1.2 - Nondeterminism
NFA Usefulness
- Every NFA can be converted into an equivalent DFA - Constructing NFAs is sometimes easier than directly constructing DFAs - An NFA may be much smaller than its DFA counterpart - An NFA's function may be easier to understand than its DFA counterpart - NFAs help us understand more powerful computational models that use nondeterminism
NFA/DFA Equivalence
1. Deterministic and Nondeterministic finite automata recognize the same class of languages; this is useful because describing an NFA for a given language is sometimes much easier than describing a DFA for that language. 2. Two machines are equivalent if they recognize the same language. 3. Every NFA has an equivalent DFA. 4. NFAs give an alternative way of characterizing the regular languages.
NFA Computation
1. after reading in a symbol, the machine splits into multiple copies of itself and follows all possibilities in parallel; if there are subsequent choices, the machine splits again. 2. If the next input symbol doesn't appear on any of the arrows exiting the state occupied by a copy of the machine, that copy of the machine dies (along with its associated branch of computation). 3. If any one of these copies of the machine is in an accept state at the end of the input, the NFA accepts the input string. 4. If a state with a λ on an exiting arrow is encountered, the machine splits (forks) into multiple copies for each λ without reading input; so the machine has one copy in its current state, and multiple copies following each λ transition. The machine proceeds nondeterministically as before.
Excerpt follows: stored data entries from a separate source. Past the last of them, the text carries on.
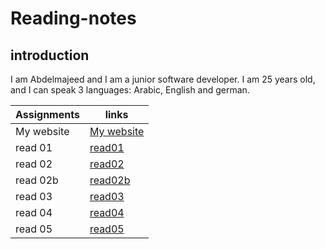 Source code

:
# Reading-notes

## introduction
 I am Abdelmajeed and I am a junior software developer. 
 I am 25 years old, and I can speak 3 languages: Arabic, English and german.



|Assignments     |       links|
----------------|-----------------|
|My website       | [My website ](https://abdu-zeyad.github.io/mywebsites/)|
|read 01        | [read01](read01.md)|
|read 02       |[read02](read02.md)|
|read 02b         |[read02b](read02b.md)|
|read 03        |[read03](read03.md)|
|read 04         |[read04](read04.md)|
|read 05         |[read05](read05.md)|

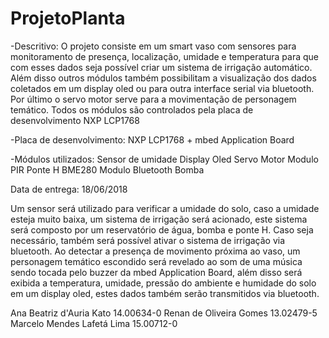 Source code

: # ProjetoPlanta

-Descritivo:
    O projeto consiste em um smart vaso com sensores para monitoramento de presença, localização, umidade e temperatura para que com esses dados seja possível criar um sistema de irrigação automático. Além disso outros módulos também possibilitam a visualização dos dados coletados em um display oled ou para outra interface serial via bluetooth. Por último o servo motor serve para a movimentação de personagem temático. Todos os módulos são controlados pela placa de desenvolvimento NXP LCP1768

-Placa de desenvolvimento:
      NXP LCP1768 + mbed Application Board 

-Módulos utilizados:
      Sensor de umidade
      Display Oled
      Servo Motor
      Modulo PIR
      Ponte H
      BME280
      Modulo Bluetooth
      Bomba
      
Data de entrega: 18/06/2018



Um sensor será utilizado para verificar a umidade do solo, caso a umidade esteja muito baixa, um sistema de irrigação será acionado, este sistema será composto por um reservatório de água, bomba e ponte H. Caso seja necessário, também será possível ativar o sistema de irrigação via bluetooth.
Ao detectar a presença de movimento próxima ao vaso, um personagem temático escondido será revelado ao som de uma música sendo tocada pelo buzzer da mbed Application Board, além disso será exibida a temperatura, umidade, pressão do ambiente e humidade do solo em um display oled, estes dados também serão transmitidos via bluetooth.

Ana Beatriz d'Auria Kato 14.00634-0
Renan de Oliveira Gomes 13.02479-5
Marcelo Mendes Lafetá Lima 15.00712-0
Definition: Nondeterministic Finite Automaton
A 5-tuple where: 1. Q is a finite set of states 2. ∑ is a finite alphabet 3. δ: Q x ∑(sub)λ → P(Q) is the transition function and P(Q) is the power set of Q 4. q₀ ∈ Q is the start state 5. F⊆ Q is the set of accepted states
Nondeterminism
A generalization of determinism in which every finite automaton is automatically a nondeterministic finite automaton. Can be viewed as a sort of parallel computation, wherein multiple independent 'threads' can be running concurrently.
Nondeterministic Machine
A machine in which several choices may exist for the next state at any point.
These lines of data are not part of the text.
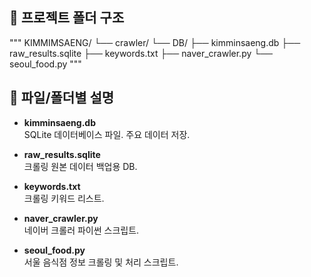 
## 📁 프로젝트 폴더 구조
"""
 KIMMIMSAENG/
└── crawler/
└── DB/
├── kimminsaeng.db
├── raw_results.sqlite
├── keywords.txt
├── naver_crawler.py
└── seoul_food.py
"""

## 📄 파일/폴더별 설명

- **kimminsaeng.db**  
  SQLite 데이터베이스 파일. 주요 데이터 저장.

- **raw_results.sqlite**  
  크롤링 원본 데이터 백업용 DB.

- **keywords.txt**  
  크롤링 키워드 리스트.

- **naver_crawler.py**  
  네이버 크롤러 파이썬 스크립트.

- **seoul_food.py**  
  서울 음식점 정보 크롤링 및 처리 스크립트.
NFA Computation (Generalized)
A tree of possibilities, where the root corresponds to the start of the computation. Every branching point in the tree corresponds to a point in the computation at which the machine has multiple choices. The machine accepts if at least one of the computation branches ends in an accept state.
Unary Alphabet
An alphabet containing only one symbol.
Difference between NFA and DFA
In a DFA, the transition function takes a state and an input symbol and produces the next state. In an NFA, the transition function takes a state and an input symbol (or the empty string) and produces the SET of next possible states.
Lambda Transition
δ(sub)λ takes a state AND an input symbol or {} to produce the set of possible next states.
Language Regularity
Corollary: A language is regular IFF some NFA recognizes it - any NFA can be converted into an equivalent DFA - if an NFA recognizes some language, so does some DFA - a regular language has a DFA recognizing it and any DFA is also an NFA
DFA
Deterministic Finite Automaton - every state of a DFA always has exactly one exiting transition arrow for each symbol in the alphabet - labels on transition arrows are symbols from the alphabet
NFA→DFA Conversions
Every NFA can be converted into an equivalent DFA, but sometimes that DFA has many more states. If k is the number of states of an NFA, it has 2^k subsets of states; each subset corresponds to one of the possibilities that the DFA must remember, so the DFA simulating the NFA must have 2^k states.
NFA
Non-deterministic Finite Automaton - a state may have 0, 1, or many exiting arrows from each state for each alphabet symbol - may have transition arrows labeled with members of the alphabet or λ; 0, 1, or many arrows may exit from each state with the label λ
Closure of Regular Languages
The class of regular languages is closed under the Union (∪) operation. The class of regular languages is closed under the Concatenation (•) operation. The class of regular languages is closed under the Star (*) operation.
Deterministic Computation
When a machine is in a given state and reads the next input symbol, we know what the next state will be (we have the ability to determine it).